**About this exercise**
Return all of the data that follows precisely, leaving every image out.

**Provided data**
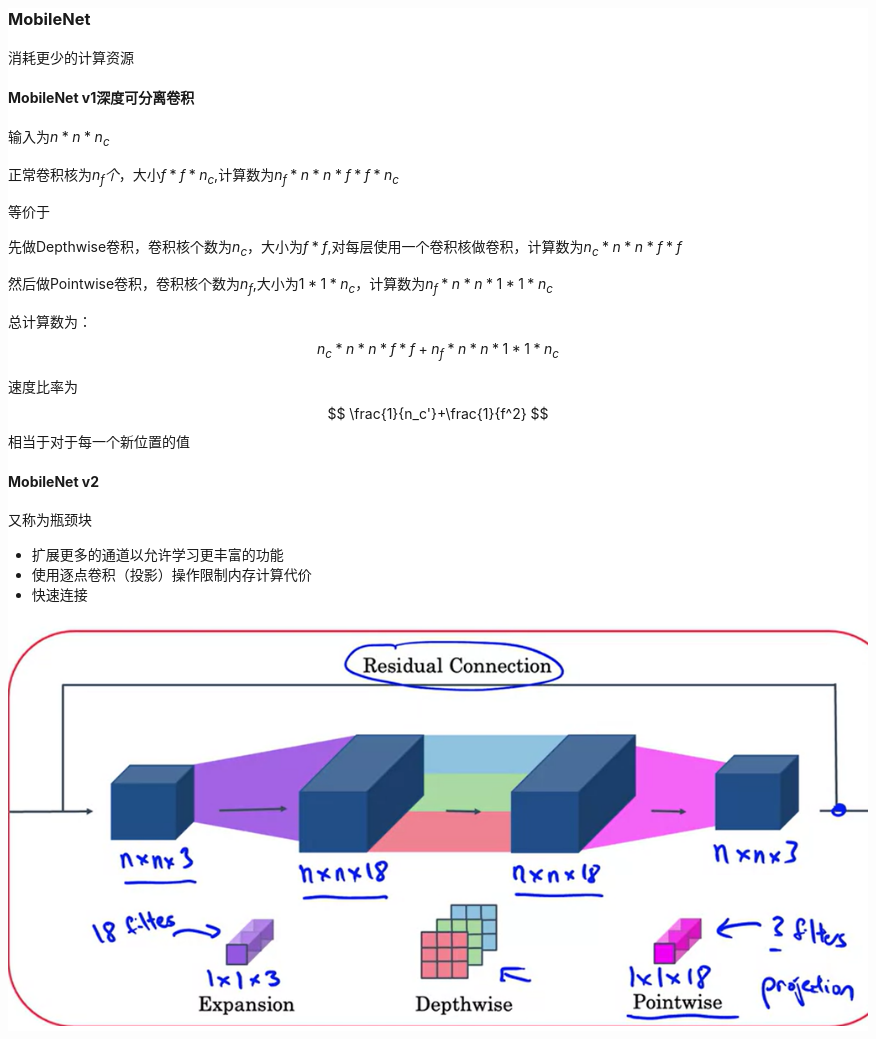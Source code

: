 ### MobileNet

消耗更少的计算资源

#### MobileNet v1深度可分离卷积

输入为$n*n*n_c$

正常卷积核为$n_f个$，大小$f*f*n_c$,计算数为$n_f*n*n*f*f*n_c$

等价于

先做Depthwise卷积，卷积核个数为$n_c$，大小为$f*f$,对每层使用一个卷积核做卷积，计算数为$n_c*n*n*f*f$

然后做Pointwise卷积，卷积核个数为$n_f$,大小为$1*1*n_c$，计算数为$n_f*n*n*1*1*n_c$

总计算数为：
$$
n_c*n*n*f*f+n_f*n*n*1*1*n_c
$$


速度比率为
$$
\frac{1}{n_c'}+\frac{1}{f^2}
$$
相当于对于每一个新位置的值

#### MobileNet v2

又称为瓶颈块

- 扩展更多的通道以允许学习更丰富的功能
- 使用逐点卷积（投影）操作限制内存计算代价
- 快速连接

![image-20230402192228471](./%E5%8D%B7%E7%A7%AF%E7%A5%9E%E7%BB%8F%E7%BD%91%E7%BB%9C.assets/image-20230402192228471.png)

**Reply to the task**
Source code

: ### MobileNet

消耗更少的计算资源

#### MobileNet v1深度可分离卷积

输入为$n*n*n_c$

正常卷积核为$n_f个$，大小$f*f*n_c$,计算数为$n_f*n*n*f*f*n_c$

等价于

先做Depthwise卷积，卷积核个数为$n_c$，大小为$f*f$,对每层使用一个卷积核做卷积，计算数为$n_c*n*n*f*f$

然后做Pointwise卷积，卷积核个数为$n_f$,大小为$1*1*n_c$，计算数为$n_f*n*n*1*1*n_c$

总计算数为：
$$
n_c*n*n*f*f+n_f*n*n*1*1*n_c
$$


速度比率为
$$
\frac{1}{n_c'}+\frac{1}{f^2}
$$
相当于对于每一个新位置的值

#### MobileNet v2

又称为瓶颈块

- 扩展更多的通道以允许学习更丰富的功能
- 使用逐点卷积（投影）操作限制内存计算代价
- 快速连接

![image-20230402192228471](./%E5%8D%B7%E7%A7%AF%E7%A5%9E%E7%BB%8F%E7%BD%91%E7%BB%9C.assets/image-20230402192228471.png)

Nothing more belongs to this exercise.